A escolha das provas é feita com a nossa participação. Escolhidas, elas acontecerão. Quando fazemos a escolha, nós nos criamos certa fatalidade que culmina com a única fatalidade definitiva: a morte. Os Espíritos não deixam dúvidas, quando dizem: “Fatal no verdadeiro sentido da palavra, só o instante da morte o é. Chegado esse momento, de uma forma ou de outra, a ele não podeis furtar-vos”.
Então, como ficamos? Existe ou não a fatalidade?
A fatalidade existe unicamente pela escolha que o Espírito fez, ao encarnar, desta ou daquela prova para sofrer. Escolhendo-a, instituiu para si uma espécie de destino, que é a conseqüência mesma da posição em que vem a achar-se colocado. Falamos das provas físicas, pois que, pelo que toca às provas morais e às tentações, o Espírito, conservando o livre-arbítrio quanto ao bem e ao mal, é sempre senhor de ceder ou de resistir. (Questão 851)

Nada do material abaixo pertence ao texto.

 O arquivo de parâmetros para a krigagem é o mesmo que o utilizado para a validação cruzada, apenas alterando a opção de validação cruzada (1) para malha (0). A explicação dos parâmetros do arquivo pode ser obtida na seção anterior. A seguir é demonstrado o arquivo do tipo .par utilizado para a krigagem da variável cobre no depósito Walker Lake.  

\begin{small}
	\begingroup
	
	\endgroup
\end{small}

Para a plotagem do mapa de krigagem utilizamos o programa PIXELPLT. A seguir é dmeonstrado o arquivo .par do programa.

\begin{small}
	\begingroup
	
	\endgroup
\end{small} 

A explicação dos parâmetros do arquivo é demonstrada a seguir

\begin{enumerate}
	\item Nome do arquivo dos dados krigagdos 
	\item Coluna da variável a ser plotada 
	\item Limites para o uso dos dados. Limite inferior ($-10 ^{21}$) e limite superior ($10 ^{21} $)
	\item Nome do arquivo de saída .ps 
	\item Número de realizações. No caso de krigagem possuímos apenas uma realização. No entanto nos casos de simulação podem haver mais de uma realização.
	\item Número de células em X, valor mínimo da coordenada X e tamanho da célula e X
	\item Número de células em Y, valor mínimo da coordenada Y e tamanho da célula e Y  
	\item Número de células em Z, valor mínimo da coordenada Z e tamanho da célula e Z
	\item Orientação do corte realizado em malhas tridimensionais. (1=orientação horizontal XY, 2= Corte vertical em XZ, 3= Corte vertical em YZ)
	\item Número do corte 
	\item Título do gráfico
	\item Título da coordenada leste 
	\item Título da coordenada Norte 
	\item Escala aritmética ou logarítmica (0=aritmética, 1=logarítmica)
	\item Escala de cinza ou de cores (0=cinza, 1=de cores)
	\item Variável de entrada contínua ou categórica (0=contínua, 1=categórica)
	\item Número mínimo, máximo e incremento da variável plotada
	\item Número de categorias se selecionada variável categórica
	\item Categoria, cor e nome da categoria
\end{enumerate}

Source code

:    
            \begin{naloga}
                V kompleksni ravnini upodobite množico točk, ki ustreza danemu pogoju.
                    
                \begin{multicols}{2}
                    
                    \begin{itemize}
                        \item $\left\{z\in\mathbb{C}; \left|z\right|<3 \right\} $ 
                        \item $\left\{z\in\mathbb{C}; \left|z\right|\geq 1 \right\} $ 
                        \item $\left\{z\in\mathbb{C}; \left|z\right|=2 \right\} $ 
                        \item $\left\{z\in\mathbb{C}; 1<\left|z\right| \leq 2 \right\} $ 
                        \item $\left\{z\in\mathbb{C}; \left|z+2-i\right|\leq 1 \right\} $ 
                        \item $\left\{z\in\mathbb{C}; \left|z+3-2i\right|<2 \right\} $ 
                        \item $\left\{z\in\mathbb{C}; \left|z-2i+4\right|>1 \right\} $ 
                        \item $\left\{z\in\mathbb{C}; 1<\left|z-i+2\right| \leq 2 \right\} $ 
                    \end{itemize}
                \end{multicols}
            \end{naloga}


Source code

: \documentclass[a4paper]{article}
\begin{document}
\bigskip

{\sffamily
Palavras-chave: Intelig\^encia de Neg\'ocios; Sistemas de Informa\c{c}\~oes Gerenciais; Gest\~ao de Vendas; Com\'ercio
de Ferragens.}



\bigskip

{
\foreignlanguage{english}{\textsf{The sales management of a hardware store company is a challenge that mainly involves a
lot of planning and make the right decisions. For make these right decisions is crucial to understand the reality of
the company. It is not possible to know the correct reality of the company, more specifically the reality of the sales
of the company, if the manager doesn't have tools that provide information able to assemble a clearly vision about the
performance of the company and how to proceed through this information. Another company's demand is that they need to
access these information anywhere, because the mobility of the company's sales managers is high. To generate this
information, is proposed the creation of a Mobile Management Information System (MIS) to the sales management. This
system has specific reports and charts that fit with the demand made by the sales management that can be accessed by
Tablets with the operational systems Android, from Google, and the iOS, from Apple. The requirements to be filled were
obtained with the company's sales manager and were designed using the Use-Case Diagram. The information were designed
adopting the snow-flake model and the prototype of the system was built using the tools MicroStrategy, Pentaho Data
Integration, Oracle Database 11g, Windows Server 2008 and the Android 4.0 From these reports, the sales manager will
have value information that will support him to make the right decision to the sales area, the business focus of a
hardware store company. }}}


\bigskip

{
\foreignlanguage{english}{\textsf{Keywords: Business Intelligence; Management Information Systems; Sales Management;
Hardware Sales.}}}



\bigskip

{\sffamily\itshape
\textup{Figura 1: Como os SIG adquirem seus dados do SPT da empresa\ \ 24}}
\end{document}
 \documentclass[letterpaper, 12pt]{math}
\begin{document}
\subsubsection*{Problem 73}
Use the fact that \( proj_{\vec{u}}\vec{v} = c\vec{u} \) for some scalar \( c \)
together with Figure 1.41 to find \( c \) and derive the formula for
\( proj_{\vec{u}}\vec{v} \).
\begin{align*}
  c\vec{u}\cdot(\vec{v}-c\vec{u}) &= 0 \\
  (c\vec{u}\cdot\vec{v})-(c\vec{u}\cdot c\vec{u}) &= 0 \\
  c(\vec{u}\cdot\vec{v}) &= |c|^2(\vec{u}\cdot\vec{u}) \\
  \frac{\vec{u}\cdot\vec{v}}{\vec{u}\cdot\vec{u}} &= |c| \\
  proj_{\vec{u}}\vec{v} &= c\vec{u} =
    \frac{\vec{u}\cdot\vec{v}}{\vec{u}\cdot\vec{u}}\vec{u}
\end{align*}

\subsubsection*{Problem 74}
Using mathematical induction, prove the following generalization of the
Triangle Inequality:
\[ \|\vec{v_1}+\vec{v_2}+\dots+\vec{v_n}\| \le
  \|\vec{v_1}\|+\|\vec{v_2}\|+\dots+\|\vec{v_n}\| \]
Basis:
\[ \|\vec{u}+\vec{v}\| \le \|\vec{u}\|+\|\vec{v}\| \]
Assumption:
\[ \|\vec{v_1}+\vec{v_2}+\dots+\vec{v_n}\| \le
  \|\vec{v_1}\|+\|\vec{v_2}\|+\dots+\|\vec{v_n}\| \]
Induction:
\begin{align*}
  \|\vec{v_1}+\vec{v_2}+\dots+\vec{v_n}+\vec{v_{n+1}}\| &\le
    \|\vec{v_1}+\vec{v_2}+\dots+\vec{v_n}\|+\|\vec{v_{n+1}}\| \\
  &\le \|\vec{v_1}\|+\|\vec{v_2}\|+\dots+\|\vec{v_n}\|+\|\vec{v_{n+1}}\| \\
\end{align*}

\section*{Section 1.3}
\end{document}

E por que há pessoas que parecem perseguidas por uma fatalidade, independente da maneira por que procedem? – São, talvez, provas que lhes caiba sofrer e que elas escolheram, mas, muitas vezes, são simples conseqüências de suas próprias faltas; de sua imprudência ou imprevidência ou irresponsabilidade.
Pode-se entender que se não for a hora, qualquer que seja o perigo que nos ameace, nós não morreremos? – Sim, assim é: temos milhares de exemplos disso, todos os dias.
Então não precisamos de cuidados médicos quando a saúde se abala! Se não for a hora a gente não morre mesmo. – Negativo: são as precauções tomadas que nos são sugeridas com o objetivo de evitar a morte que nos ameaça. São um dos meios empregados para que ela não se dê.